The 10-year rate of postoperative symptomatic recurrence of Crohn disease, a chronic inflammatory gastrointestinal disease, is estimated at 40%. Although there are scoring systems to evaluate Crohn disease activity and the existence of postoperative recurrence, no scoring system had been developed to predict whether Crohn disease might recur.
“Most of the analysis of histopathological images using AI in the past have targeted malignant tumors,” explained lead investigators Takahiro Matsui, MD, Ph.D., and Eiichi Morii, MD, Ph.D., Department of Pathology, Osaka University Graduate School of Medicine, Osaka, Japan. “We aimed to obtain clinically useful information for a wider variety of diseases by analyzing histopathology images using AI. We focused on Crohn disease, in which postoperative recurrence is a clinical problem.”
Sixty-eight patients with Crohn disease who underwent bowel resection between January 2007 and July 2018 were included in the study. They were classified into two groups according to the presence or absence of postoperative disease recurrence within two years after surgery. Each group was sorted into two subgroups, one for training an AI model and the other for validation. For training, whole slide images of surgical specimens were cropped into tile images, labeled for presence or absence of postsurgical recurrence, and then processed by EfficientNet-b5, a commercially available AI model designed to perform image classification. When the model was tested with unlabeled images, the results indicated that the deep learning model accurately classified the unlabeled images according to the presence or absence of disease occurrence.

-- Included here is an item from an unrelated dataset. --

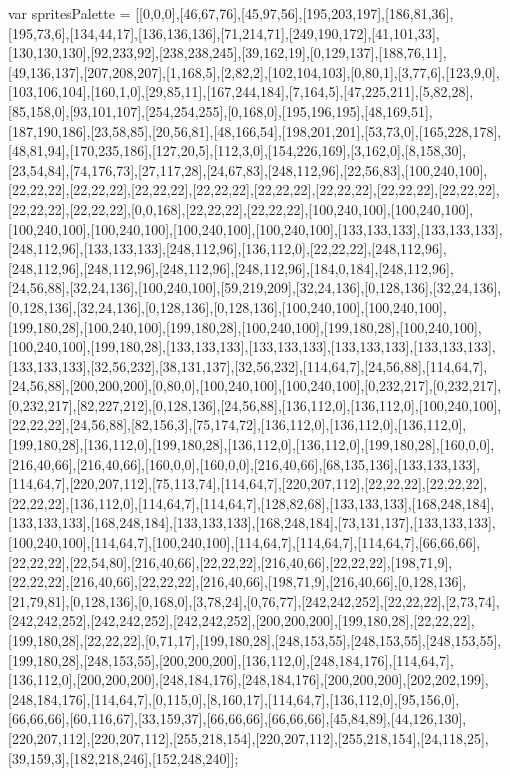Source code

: var spritesPalette = [[0,0,0],[46,67,76],[45,97,56],[195,203,197],[186,81,36],[195,73,6],[134,44,17],[136,136,136],[71,214,71],[249,190,172],[41,101,33],[130,130,130],[92,233,92],[238,238,245],[39,162,19],[0,129,137],[188,76,11],[49,136,137],[207,208,207],[1,168,5],[2,82,2],[102,104,103],[0,80,1],[3,77,6],[123,9,0],[103,106,104],[160,1,0],[29,85,11],[167,244,184],[7,164,5],[47,225,211],[5,82,28],[85,158,0],[93,101,107],[254,254,255],[0,168,0],[195,196,195],[48,169,51],[187,190,186],[23,58,85],[20,56,81],[48,166,54],[198,201,201],[53,73,0],[165,228,178],[48,81,94],[170,235,186],[127,20,5],[112,3,0],[154,226,169],[3,162,0],[8,158,30],[23,54,84],[74,176,73],[27,117,28],[24,67,83],[248,112,96],[22,56,83],[100,240,100],[22,22,22],[22,22,22],[22,22,22],[22,22,22],[22,22,22],[22,22,22],[22,22,22],[22,22,22],[22,22,22],[22,22,22],[0,0,168],[22,22,22],[22,22,22],[100,240,100],[100,240,100],[100,240,100],[100,240,100],[100,240,100],[100,240,100],[133,133,133],[133,133,133],[248,112,96],[133,133,133],[248,112,96],[136,112,0],[22,22,22],[248,112,96],[248,112,96],[248,112,96],[248,112,96],[248,112,96],[184,0,184],[248,112,96],[24,56,88],[32,24,136],[100,240,100],[59,219,209],[32,24,136],[0,128,136],[32,24,136],[0,128,136],[32,24,136],[0,128,136],[0,128,136],[100,240,100],[100,240,100],[199,180,28],[100,240,100],[199,180,28],[100,240,100],[199,180,28],[100,240,100],[100,240,100],[199,180,28],[133,133,133],[133,133,133],[133,133,133],[133,133,133],[133,133,133],[32,56,232],[38,131,137],[32,56,232],[114,64,7],[24,56,88],[114,64,7],[24,56,88],[200,200,200],[0,80,0],[100,240,100],[100,240,100],[0,232,217],[0,232,217],[0,232,217],[82,227,212],[0,128,136],[24,56,88],[136,112,0],[136,112,0],[100,240,100],[22,22,22],[24,56,88],[82,156,3],[75,174,72],[136,112,0],[136,112,0],[136,112,0],[199,180,28],[136,112,0],[199,180,28],[136,112,0],[136,112,0],[199,180,28],[160,0,0],[216,40,66],[216,40,66],[160,0,0],[160,0,0],[216,40,66],[68,135,136],[133,133,133],[114,64,7],[220,207,112],[75,113,74],[114,64,7],[220,207,112],[22,22,22],[22,22,22],[22,22,22],[136,112,0],[114,64,7],[114,64,7],[128,82,68],[133,133,133],[168,248,184],[133,133,133],[168,248,184],[133,133,133],[168,248,184],[73,131,137],[133,133,133],[100,240,100],[114,64,7],[100,240,100],[114,64,7],[114,64,7],[114,64,7],[66,66,66],[22,22,22],[22,54,80],[216,40,66],[22,22,22],[216,40,66],[22,22,22],[198,71,9],[22,22,22],[216,40,66],[22,22,22],[216,40,66],[198,71,9],[216,40,66],[0,128,136],[21,79,81],[0,128,136],[0,168,0],[3,78,24],[0,76,77],[242,242,252],[22,22,22],[2,73,74],[242,242,252],[242,242,252],[242,242,252],[200,200,200],[199,180,28],[22,22,22],[199,180,28],[22,22,22],[0,71,17],[199,180,28],[248,153,55],[248,153,55],[248,153,55],[199,180,28],[248,153,55],[200,200,200],[136,112,0],[248,184,176],[114,64,7],[136,112,0],[200,200,200],[248,184,176],[248,184,176],[200,200,200],[202,202,199],[248,184,176],[114,64,7],[0,115,0],[8,160,17],[114,64,7],[136,112,0],[95,156,0],[66,66,66],[60,116,67],[33,159,37],[66,66,66],[66,66,66],[45,84,89],[44,126,130],[220,207,112],[220,207,112],[255,218,154],[220,207,112],[255,218,154],[24,118,25],[39,159,3],[182,218,246],[152,248,240]];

Next, predictive heat maps were generated to identify areas and histological features from which the machine learning model could predict recurrence with high accuracy. The images included all layers of the intestinal wall. The heatmaps showed that the machine learning model yielded correct predictions in the subserosal adipose tissue layer. However, in other areas, such as the mucosal and proper muscular layers, the model was less accurate. Images with the most accurate predictions were extracted from the test datasets of the non-recurrence and recurrence groups. Among these images, the best predictive results all contained adipose tissue.
Because the machine learning model achieved accurate predictions from images of subserosal tissue, the investigators hypothesized that subserosal adipose cell morphologies differed between the recurrence and the nonrecurrence groups. Adipose cells in the recurrence group had a significantly smaller cell size, higher flattening, and smaller center to center cell distance values than those in the nonrecurrence group.
“These features, defined as ‘adipocyte shrinkage,’ are important histological characteristics associated with Crohn disease recurrence,” said Dr. Matsui and Dr. Morii.
The investigators also hypothesized that the differences in adipocyte morphology between the two groups were associated with some degree or type of inflammatory condition in the tissue. They found that the recurrence group had a significantly higher number of mast cells infiltrating the subserosal adipose tissue, indicating that the cells are associated with the recurrence of Crohn disease and the “adipocyte shrinkage” phenomenon.